Çanakkale'deki Mümtaz Pirinççiler Meydanı'nda kaşık, çatal, tava ve tencereler ile “Geçinemiyoruz” eylemi yapanlar önce polis çemberine alındı. Daha sonra Yalı Caddesi üzerinden Saat Kulesi Meydanı istikametine yürüyüş yapanlar slogan atıldığı gerekçesiyle yaklaşık 15 kişi gözaltına alındı.

Fotoğraf: Seçkin Sağlam

Yerde sürüklenerek yapılan gözaltı uygulaması sırasında bazı basın mensuplarının da polis şiddetine maruz kaldığı gördüğü öğrenildi.

Eylem ve yürüyüşün anayasal hak olduğunu ifade eden vatandaşlar, gözaltı uygulamasından önce, barışçıl ve ekonomi politikalarına yönelik tepkilerini dile getirmek istediklerini ifade ettiler:

“Bizler, kaynamayan tencerelerimizle buradayız. AKP hükümetinin bu ülkeyi yönetemediği çok açık. ‘Hükümet istifa’ talebimizi burada demokratik hakkımızla dile getirmek istiyoruz. Burada bize barikat kuruluyor. Bugün barikat kurabilirsiniz, ancak yarın bütün halka barikat kuramazsınız.”
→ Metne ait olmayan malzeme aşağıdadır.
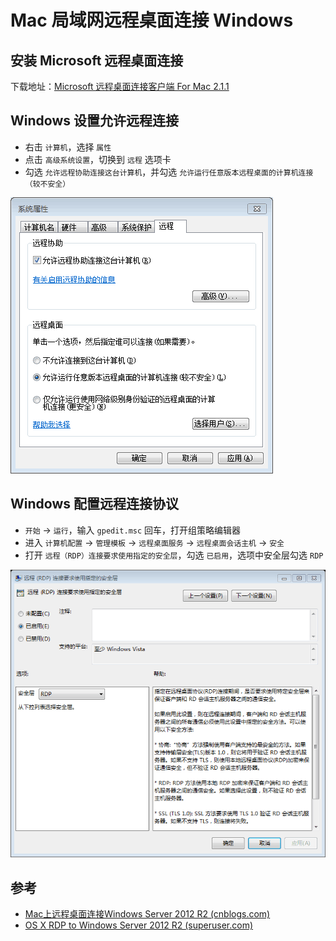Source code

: # Mac 局域网远程桌面连接 Windows

## 安装 Microsoft 远程桌面连接

下载地址：[Microsoft 远程桌面连接客户端 For Mac 2.1.1](https://www.microsoft.com/zh-cn/download/details.aspx?id=18140)


## Windows 设置允许远程连接

* 右击 `计算机`，选择 `属性`
* 点击 `高级系统设置`，切换到 `远程` 选项卡
* 勾选 `允许远程协助连接这台计算机`，并勾选 `允许运行任意版本远程桌面的计算机连接（较不安全）`

![Windows 设置允许远程连接](img/windows-remote-set.png)

## Windows 配置远程连接协议

* `开始` -> `运行`，输入 `gpedit.msc` 回车，打开组策略编辑器
* 进入 `计算机配置` -> `管理模板` -> `远程桌面服务` -> `远程桌面会话主机` -> `安全`
* 打开 `远程（RDP）连接要求使用指定的安全层`，勾选 `已启用`，选项中安全层勾选 `RDP`

![Windows 配置远程连接协议](img/windows-remote-protocol.png)


## 参考

* [Mac上远程桌面连接Windows Server 2012 R2 (cnblogs.com)](http://www.cnblogs.com/dudu/p/4907213.html)
* [OS X RDP to Windows Server 2012 R2 (superuser.com)](http://superuser.com/questions/619116/os-x-rdp-to-windows-server-2012-r2)
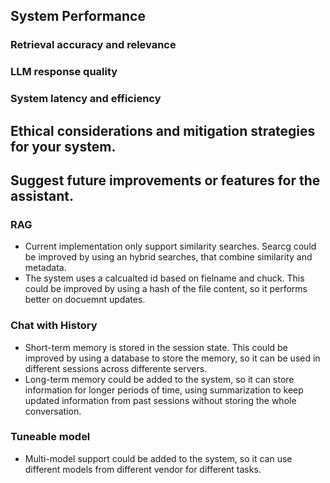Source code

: ## System Performance

### Retrieval accuracy and relevance

### LLM response quality

### System latency and efficiency

## Ethical considerations and mitigation strategies for your system.

## Suggest future improvements or features for the assistant.
### RAG

* Current implementation only support similarity searches. Searcg could be improved by using an hybrid searches, that combine similarity and metadata.
* The system uses a calcualted id based on fielname and chuck. This could be improved by using a hash of the file content, so it performs better on docuemnt updates. 

### Chat with History

* Short-term memory is stored in the session state. This could be improved by using a database to store the memory, so it can be used in different sessions across differente servers.
* Long-term memory could be added to the system, so it can store information for longer periods of time, using summarization to keep updated information from past sessions without storing the whole conversation.

### Tuneable model

* Multi-model support could be added to the system, so it can use different models from different vendor for different tasks.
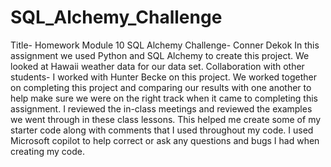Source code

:# SQL_Alchemy_Challenge

Title- Homework Module 10 SQL Alchemy Challenge- Conner Dekok
In this assignment we used Python and SQL Alchemy to create this project.  We looked at Hawaii weather data for our data set. 
Collaboration with other students- I worked with Hunter Becke on this project.  We worked together on completing this project and comparing our results with one another to help make sure we were on the right track when it came to completing this assignment. 
I reviewed the in-class meetings and reviewed the examples we went through in these class lessons. This helped me create some of my starter code along with comments that I used throughout my code. 
I used Microsoft copilot to help correct or ask any questions and bugs I had when creating my code. 
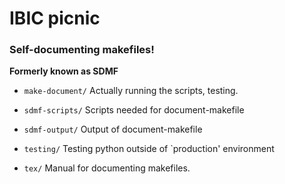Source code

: # IBIC picnic

### Self-documenting makefiles!

**Formerly known as SDMF**

* `make-document/` Actually running the scripts, testing.

 * `sdmf-scripts/` Scripts needed for document-makefile

 * `sdmf-output/`
Output of document-makefile

* `testing/` Testing python outside of `production' environment	 
 
* `tex/` Manual for documenting makefiles.
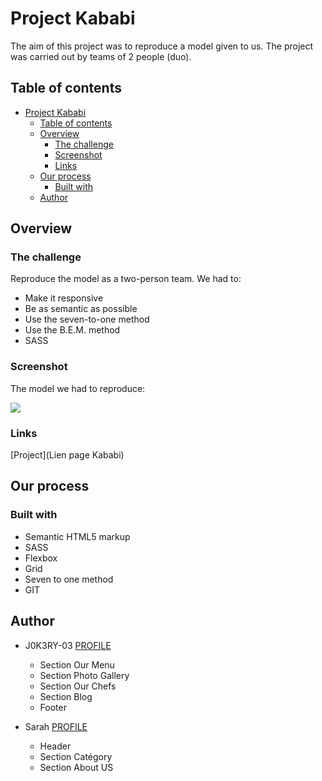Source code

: # Project Kababi

The aim of this project was to reproduce a model given to us. The project was carried out by teams of 2 people (duo).

## Table of contents

- [Project Kababi](#project-kababi)
  - [Table of contents](#table-of-contents)
  - [Overview](#overview)
    - [The challenge](#the-challenge)
    - [Screenshot](#screenshot)
    - [Links](#links)
  - [Our process](#our-process)
    - [Built with](#built-with)
  - [Author](#author)

## Overview

### The challenge

Reproduce the model as a two-person team.
We had to:

- Make it responsive
- Be as semantic as possible
- Use the seven-to-one method
- Use the B.E.M. method
- SASS

### Screenshot

The model we had to reproduce:

![](./design/restaurant-theme.png)

### Links

[Project](Lien page Kababi)

## Our process

### Built with

- Semantic HTML5 markup
- SASS
- Flexbox
- Grid
- Seven to one method
- GIT

## Author

- J0K3RY-03 [PROFILE](https://github.com/J0K3RY-03)

  - Section Our Menu
  - Section Photo Gallery
  - Section Our Chefs
  - Section Blog
  - Footer

- Sarah [PROFILE](https://github.com/Sarah2511)
  - Header
  - Section Catégory
  - Section About US
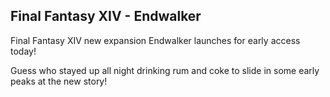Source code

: ## Final Fantasy XIV - Endwalker

Final Fantasy XIV new expansion Endwalker launches for early access today!

Guess who stayed up all night drinking rum and coke to slide in some early peaks at the new story!
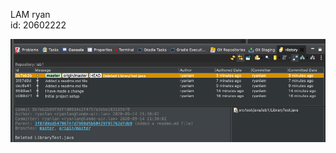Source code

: LAM ryan<br>
id: 20602222

![image](https://github.com/ryanlamm/comp3111-lab1/blob/master/screenshot_needtoupload.png)
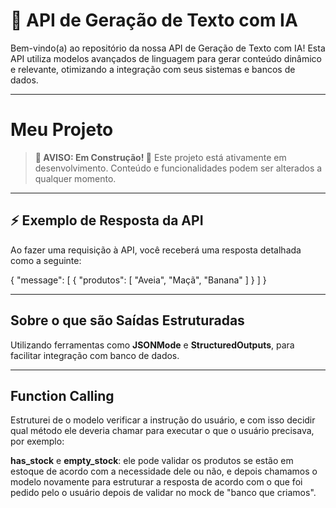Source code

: # 🚀 API de Geração de Texto com IA

Bem-vindo(a) ao repositório da nossa API de Geração de Texto com IA! Esta API utiliza modelos avançados de linguagem para gerar conteúdo dinâmico e relevante, otimizando a integração com seus sistemas e bancos de dados.

---

# Meu Projeto

> **🚧 AVISO: Em Construção! 🚧**
> Este projeto está ativamente em desenvolvimento. Conteúdo e funcionalidades podem ser alterados a qualquer momento.

---

## ⚡ Exemplo de Resposta da API

Ao fazer uma requisição à API, você receberá uma resposta detalhada como a seguinte:

{
  "message": [
    {
      "produtos": [
        "Aveia",
        "Maçã",
        "Banana"
      ]
    }
  ]
}

---

## Sobre o que são Saídas Estruturadas
Utilizando ferramentas como **JSONMode** e **StructuredOutputs**, para facilitar integração com banco de dados.

---

## Function Calling

Estruturei de o modelo verificar a instrução do usuário, e com isso decidir qual método ele deveria chamar para executar o que o usuário precisava, por exemplo:

**has_stock** e **empty_stock**: ele pode validar os produtos se estão em estoque de acordo com a necessidade dele ou não, e depois chamamos o modelo novamente para estruturar a resposta de acordo com o que foi pedido pelo o usuário depois de validar no mock de "banco que criamos".


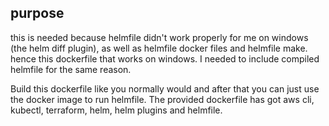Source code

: ## purpose

this is needed because helmfile didn't work properly for me on windows (the helm diff plugin), as well as helmfile docker files and helmfile make. hence this dockerfile that works on windows. I needed to include compiled helmfile for the same reason.

Build this dockerfile like you normally would and after that you can just use the docker image to run helmfile. The provided dockerfile has got aws cli, kubectl, terraform, helm, helm plugins and helmfile.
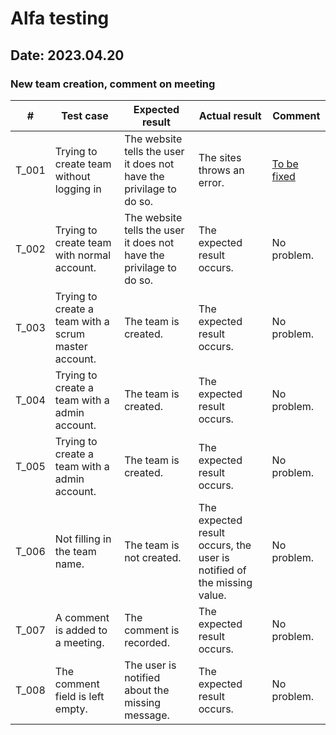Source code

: # Alfa testing

## **Date:** 2023.04.20
### New team creation, comment on meeting

| # | Test case | Expected result | Actual result | Comment |
|------------|------------|---------------|--------------------|------------|
| T_001 | Trying to create team without logging in | The website tells the user it does not have the privilage to do so. | The sites throws an error. | [To be fixed](https://github.com/gyorkistamas/afp2-2023-tavasz-stopinventing/issues/35) |
| T_002 | Trying to create team with normal account.  | The website tells the user it does not have the privilage to do so. | The expected result occurs. | No problem. |
| T_003 | Trying to create a team with a scrum master account. | The team is created. | The expected result occurs. | No problem. |
| T_004 | Trying to create a team with a admin account. | The team is created. | The expected result occurs. | No problem. |
| T_005 | Trying to create a team with a admin account. | The team is created. | The expected result occurs. | No problem. |
| T_006 | Not filling in the team name. | The team is not created. | The expected result occurs, the user is notified of the missing value. | No problem. |
| T_007 | A comment is added to a meeting. | The comment is recorded. | The expected result occurs. | No problem. |
| T_008 | The comment field is left empty. | The user is notified about the missing message. | The expected result occurs. | No problem. |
'HALKA DEĞİL HIRSIZLARA BARİKAT KURUN'

Son dönemde uluslararası uyuşturucu kaçakçılığı iddialarına da değinen eylemciler kendilerine değil, “uyuşturucu baronlarına, hırsızlara barikat kurulmasını” istediler.

Eyleme katılanlar, “Bize barikat kurmanız veya gözaltına almanız hiçbir şeyi değiştirmez. Halk yoksullaşmaya, emekçilerin kazancı her gün biraz daha erimeye devam edecek. Bizlere yönelik bu barikatlar kimseyi kurtaramaz. Bizler bugün ve bundan sonra hırsıza hırsız demeye, diktatöre diktatör demeye devam edeceğiz. Aylardır ortaya atılan iddialarla ilgili bir tek soruşturma açılmadı. Kimse soruşturulmadı, ama burada hakkını arayan halka barikat kuruyorsunuz” dediler.

DİYARBAKIR: ŞAHLANAN TÜRKİYE'DEN BAHSEDİYORLAR, FATURALAR ŞAHLANIYOR

Diyarbakır'da Amed Emek ve Demokrasi Platformu, Dağkapı Meydanı’nda “Geçinemiyoruz” sloganıyla basın açıklaması yaptı. Açıklama öncesi yüzlerce polis ve onlarca zırhlı araçla meydanı ablukaya alındı.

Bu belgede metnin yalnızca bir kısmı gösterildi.